At least she got my name right.
If you’re trying to get bloggers to try your product and review it, you need to give them a reason to. Unlike a magazine, bloggers aren’t sitting around looking for story ideas. We don’t read press releases looking for something newsworthy. Our blogs are our passions — we write about things we’re interested in. Sometimes that means we’ll go several days or weeks without writing anything. In other words, we don’t have a quota to fill, so you have to make me interested in you or your product in order for me to write about it.
That email failed to do this. From that email, I had no real idea what your product does or why I’d be interested in it. It led with the download link without even giving me a clue what I’d be downloading, how big the file is, or what I’d need in order to use it. I assume from the file extension it’s Windows-based. I’m on a Mac, a fact that the pitcher might have picked up if she’d been following my blog. I’ve never mentioned it directly, but I’ve been talking about a lot of Mac-based software lately.
If you want to pitch bloggers, you have to build relationships with us. Not only are we not going to respond well to “please download this and review it” but we’re likely to be annoyed by that approach. What’s in it for me? Why would I have any interest at all in trying your product, let alone telling my readers about it? Instead of pitching to me, talk to me. Tell me who you are, why you found my site, why you think I’d be interested in your product.
Start by building a little foundation for the relationship. Before you ever contact me, leave a few comments on my blog. Don’t pitch your product, or even mention it, just join in the conversation. Then after week or so of that, send me a short email. Something like “I’ve been enjoying your blog. If you’ve got some time, check out the product we make for organizing your documents, email, etc. You can grab it at [url]. Let me know if you want to chat about it on the phone or if you’d like a [free, discounted, evaluation, developer, whatever] license.”

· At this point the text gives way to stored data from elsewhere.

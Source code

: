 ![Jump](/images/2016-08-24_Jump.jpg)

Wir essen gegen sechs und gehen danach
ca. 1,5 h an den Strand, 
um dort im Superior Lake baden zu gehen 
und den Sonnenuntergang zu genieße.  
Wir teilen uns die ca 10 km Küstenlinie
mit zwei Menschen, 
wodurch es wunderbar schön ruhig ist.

Show me you care by following up a few days later with something that would interest me. Ask me a question about something I’ve written lately. Send me a link that I’d find interesting. Point out how your product could solve a problem for me. Notice I said “for me.” Don’t just tout the benefits of your product, tailor your benefits to something you know about me from reading my blog. If you can’t think of some way your product would personally benefit me, I’m likely to never try it, use it, or write about it. Remember, my blog is all about me and what I like.

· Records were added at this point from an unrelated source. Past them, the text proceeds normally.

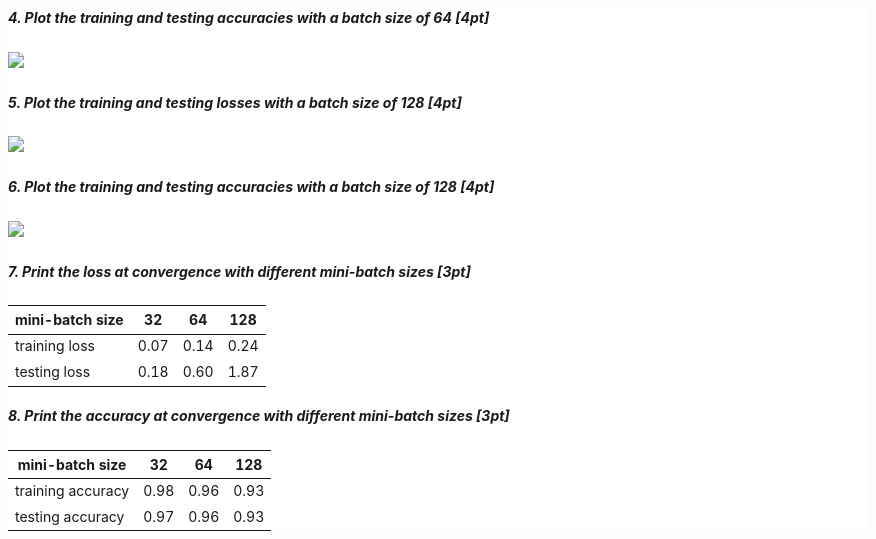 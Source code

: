 ##### 4. Plot the training and testing accuracies with a batch size of 64 [4pt]

<img src="accuracy-batchsize-64.png"  width="600">

##### 5. Plot the training and testing losses with a batch size of 128 [4pt]

<img src="loss-batchsize-128.png"  width="600">

##### 6. Plot the training and testing accuracies with a batch size of 128 [4pt]

<img src="accuracy-batchsize-128.png"  width="600">


##### 7. Print the loss at convergence with different mini-batch sizes [3pt]

| mini-batch size   | 32         | 64         | 128        |
| ----------------- | ---------- | ---------- | ---------- |
| training loss     | 0.07       | 0.14       | 0.24       |
| testing loss      | 0.18       | 0.60       | 1.87       |

##### 8. Print the accuracy at convergence with different mini-batch sizes [3pt]

| mini-batch size   | 32         | 64         | 128        |
| ----------------- | ---------- | ---------- | ---------- |
| training accuracy | 0.98       | 0.96       | 0.93       |
| testing accuracy  | 0.97       | 0.96       | 0.93       |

A good example of how to pitch bloggers is found in Buzz Bruggeman from Activewords (see http://kalsey.com/2003/06/activewords/). He sent me a short email with some commentary about something I’d written. At the end of the email was a low-key offer to give me a copy of his product for free and some links to the product and some third-party articles about it. After that initial email, I received emails and phone calls from Buzz regularly, but never once did he push his product. Each time he contacted me, it was to help me out with something. Sometimes he had an idea for using his software to solve a problem I’d blogged about. Sometimes it was just to point me to something he knew I’d be interested. This continued long after I’d already written a favorable review of the product. Buzz was more interested in the relationship than the review.
Learn to stop talking like a PR pitchman. We don’t want “product briefings” but we’d be happy to talk to you over the phone about what your product does. We don’t “provide reviews for our readers” we blog about interesting products. Case studies aren’t interesting, but stories about real people getting real benefits are.
Forget what you learned in your PR classes. Start acting like a human instead of a marketer, and the humans behind the blogs will respond. Heck, if you want to really do it right, hire a blogger.